Would you please copy every line from the records that contains the word "details"?

* **Task data**:
------------------------------
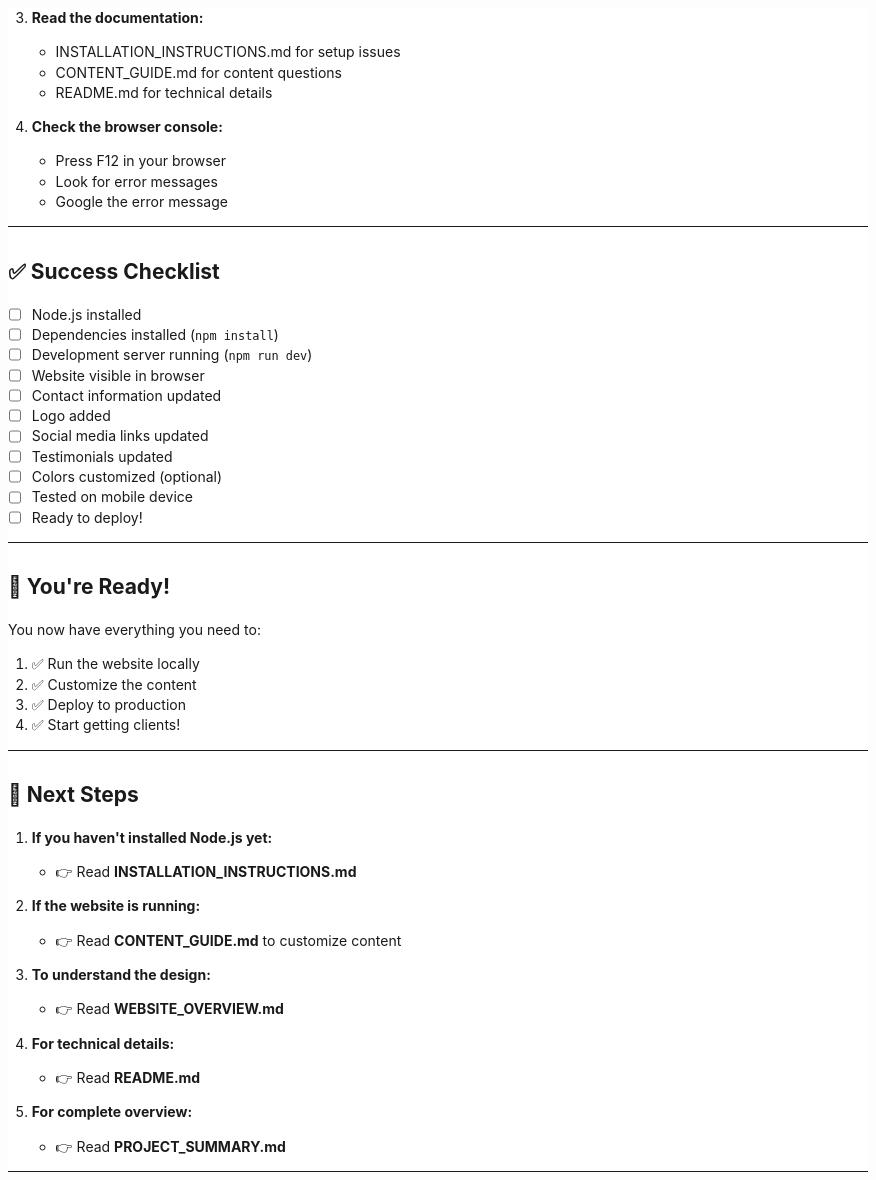 3. **Read the documentation:**
   - INSTALLATION_INSTRUCTIONS.md for setup issues
   - CONTENT_GUIDE.md for content questions
   - README.md for technical details

4. **Check the browser console:**
   - Press F12 in your browser
   - Look for error messages
   - Google the error message

---

## ✅ Success Checklist

- [ ] Node.js installed
- [ ] Dependencies installed (`npm install`)
- [ ] Development server running (`npm run dev`)
- [ ] Website visible in browser
- [ ] Contact information updated
- [ ] Logo added
- [ ] Social media links updated
- [ ] Testimonials updated
- [ ] Colors customized (optional)
- [ ] Tested on mobile device
- [ ] Ready to deploy!

---

## 🎉 You're Ready!

You now have everything you need to:
1. ✅ Run the website locally
2. ✅ Customize the content
3. ✅ Deploy to production
4. ✅ Start getting clients!

---

## 📖 Next Steps

1. **If you haven't installed Node.js yet:**
   - 👉 Read **INSTALLATION_INSTRUCTIONS.md**

2. **If the website is running:**
   - 👉 Read **CONTENT_GUIDE.md** to customize content

3. **To understand the design:**
   - 👉 Read **WEBSITE_OVERVIEW.md**

4. **For technical details:**
   - 👉 Read **README.md**

5. **For complete overview:**
   - 👉 Read **PROJECT_SUMMARY.md**

---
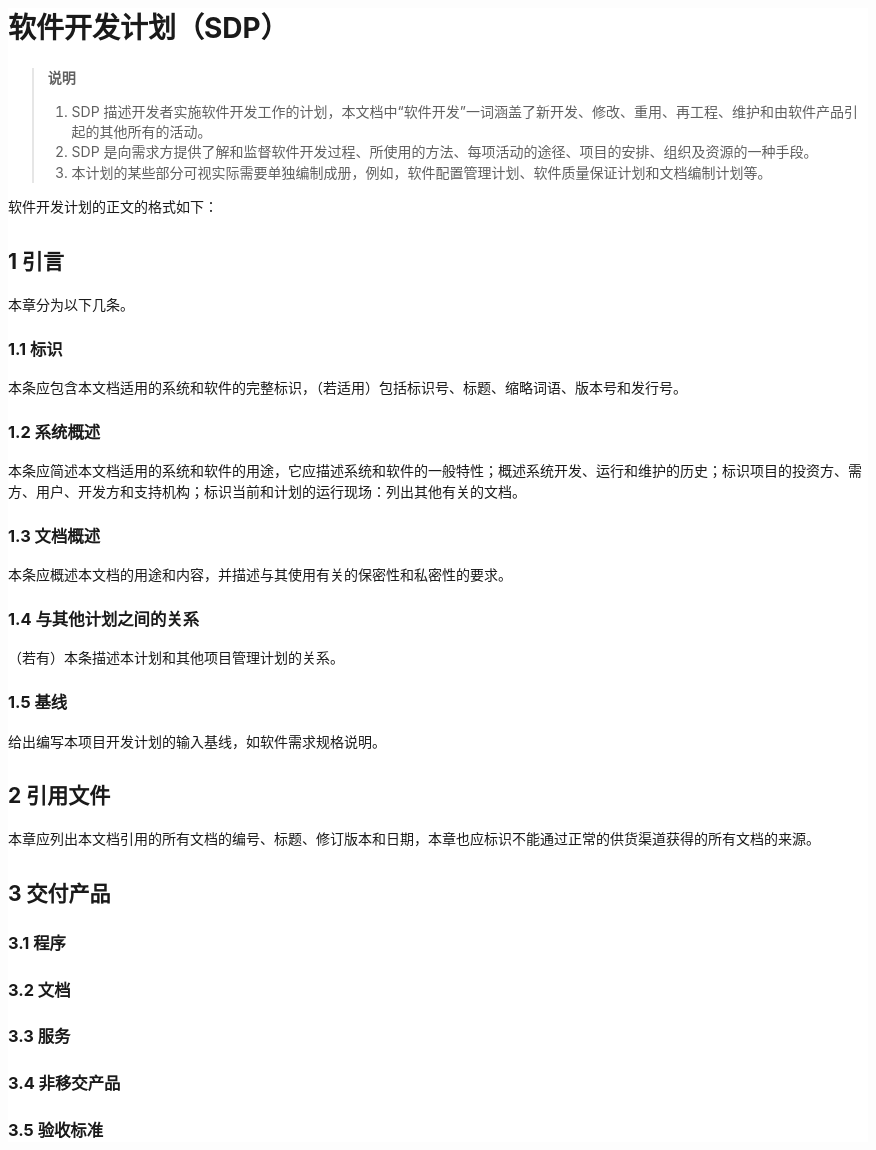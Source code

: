 # 软件开发计划（SDP）

> **说明**
> 1. SDP 描述开发者实施软件开发工作的计划，本文档中“软件开发”一词涵盖了新开发、修改、重用、再工程、维护和由软件产品引起的其他所有的活动。
> 2. SDP 是向需求方提供了解和监督软件开发过程、所使用的方法、每项活动的途径、项目的安排、组织及资源的一种手段。
> 3. 本计划的某些部分可视实际需要单独编制成册，例如，软件配置管理计划、软件质量保证计划和文档编制计划等。

软件开发计划的正文的格式如下：

## 1 引言

本章分为以下几条。

### 1.1 标识

本条应包含本文档适用的系统和软件的完整标识，（若适用）包括标识号、标题、缩略词语、版本号和发行号。

### 1.2 系统概述

本条应简述本文档适用的系统和软件的用途，它应描述系统和软件的一般特性；概述系统开发、运行和维护的历史；标识项目的投资方、需方、用户、开发方和支持机构；标识当前和计划的运行现场：列出其他有关的文档。

### 1.3 文档概述

本条应概述本文档的用途和内容，并描述与其使用有关的保密性和私密性的要求。

### 1.4 与其他计划之间的关系

（若有）本条描述本计划和其他项目管理计划的关系。

### 1.5 基线

给出编写本项目开发计划的输入基线，如软件需求规格说明。

## 2 引用文件

本章应列出本文档引用的所有文档的编号、标题、修订版本和日期，本章也应标识不能通过正常的供货渠道获得的所有文档的来源。

## 3 交付产品

### 3.1 程序

### 3.2 文档

### 3.3 服务

### 3.4 非移交产品

### 3.5 验收标准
------------------------------
* **Result of the exercise**:
   - README.md for technical details
4. **For technical details:**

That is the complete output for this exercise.